| The Editorial Staff | Post and Courier |
We have urged cities, particularly North Charleston, to ensure their municipal elections reward candidates with the broadest base of support rather than simply whoever gets the most votes on Election Day. At the same time, we understand the reluctance to embrace a runoff system that costs taxpayers extra and often generates an even lower turnout.
There’s a better way, and we urge state lawmakers to give cities the option of adopting it.
This isn’t as radical as it might sound…
That way is known as ranked-choice or instant-runoff voting, which has been embraced by two states and 56 cities.
Unfortunately, South Carolina cities and towns don’t have that option under current state law. A bill was introduced earlier this year to give them that option. It didn’t pass, and we urge state lawmakers to pass a similar version when they return to work next year.

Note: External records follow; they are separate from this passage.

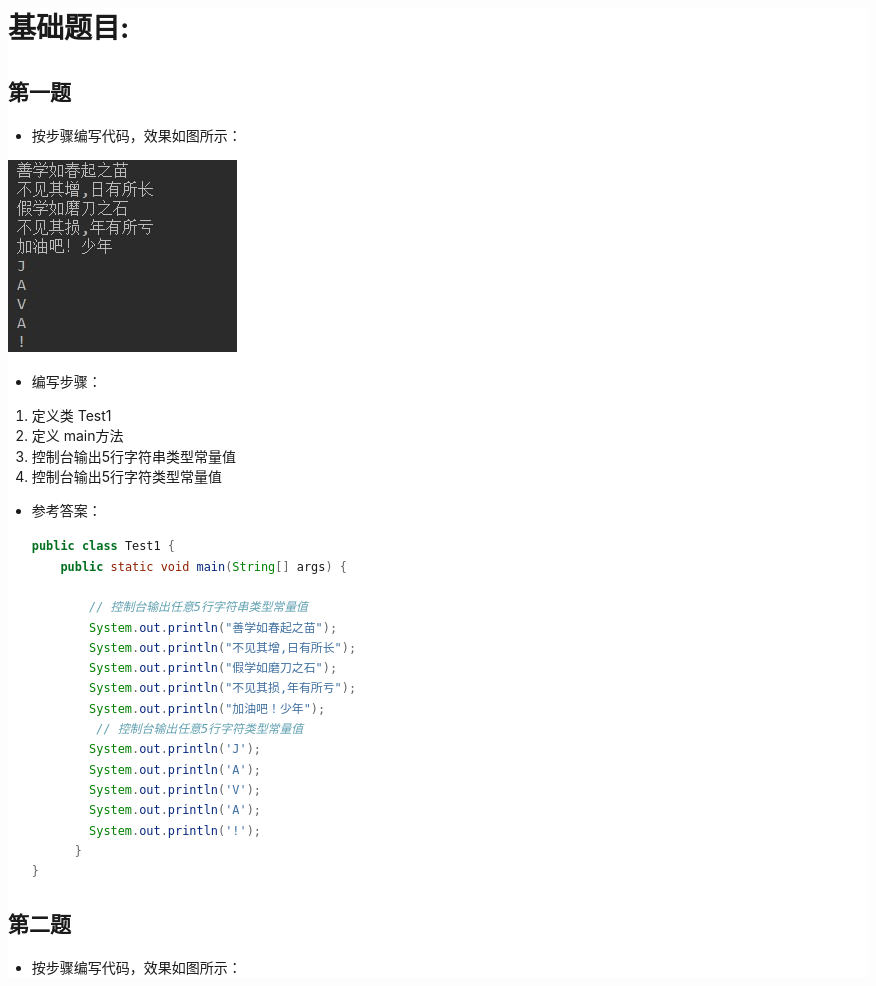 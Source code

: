 
# 基础题目:

## 第一题

* 按步骤编写代码，效果如图所示：

![](img\\1.jpg)

* 编写步骤：

1. 定义类 Test1
2. 定义 main方法
3. 控制台输出5行字符串类型常量值
4. 控制台输出5行字符类型常量值

* 参考答案：

  ```java
  public class Test1 {
      public static void main(String[] args) {

          // 控制台输出任意5行字符串类型常量值
          System.out.println("善学如春起之苗");
          System.out.println("不见其增,日有所长");
          System.out.println("假学如磨刀之石");
          System.out.println("不见其损,年有所亏");
          System.out.println("加油吧！少年");
           // 控制台输出任意5行字符类型常量值
          System.out.println('J');
          System.out.println('A');
          System.out.println('V');
          System.out.println('A');
          System.out.println('!');
    	}
  }
  ```


## 第二题

* 按步骤编写代码，效果如图所示：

Of course, we would like to see lawmakers also change to ranked-choice voting for the primaries before our general elections. This isn’t as radical as it might sound when you consider that since 2006, ranked-choice voting has been used by South Carolinians who live overseas or serve in the military. Given the logistical difficulties of sending them runoff ballots in time to be returned by the runoff election day, they are allowed to effectively cast their runoff ballots at the same time they cast their primary votes. And it has worked fine.
Giving cities the option of using ranked-choice voting would not be as dramatic a change as enacting it statewide, but it would still be a positive step toward introducing a method here that promises to save taxpayers money, save voters time and reduce political division.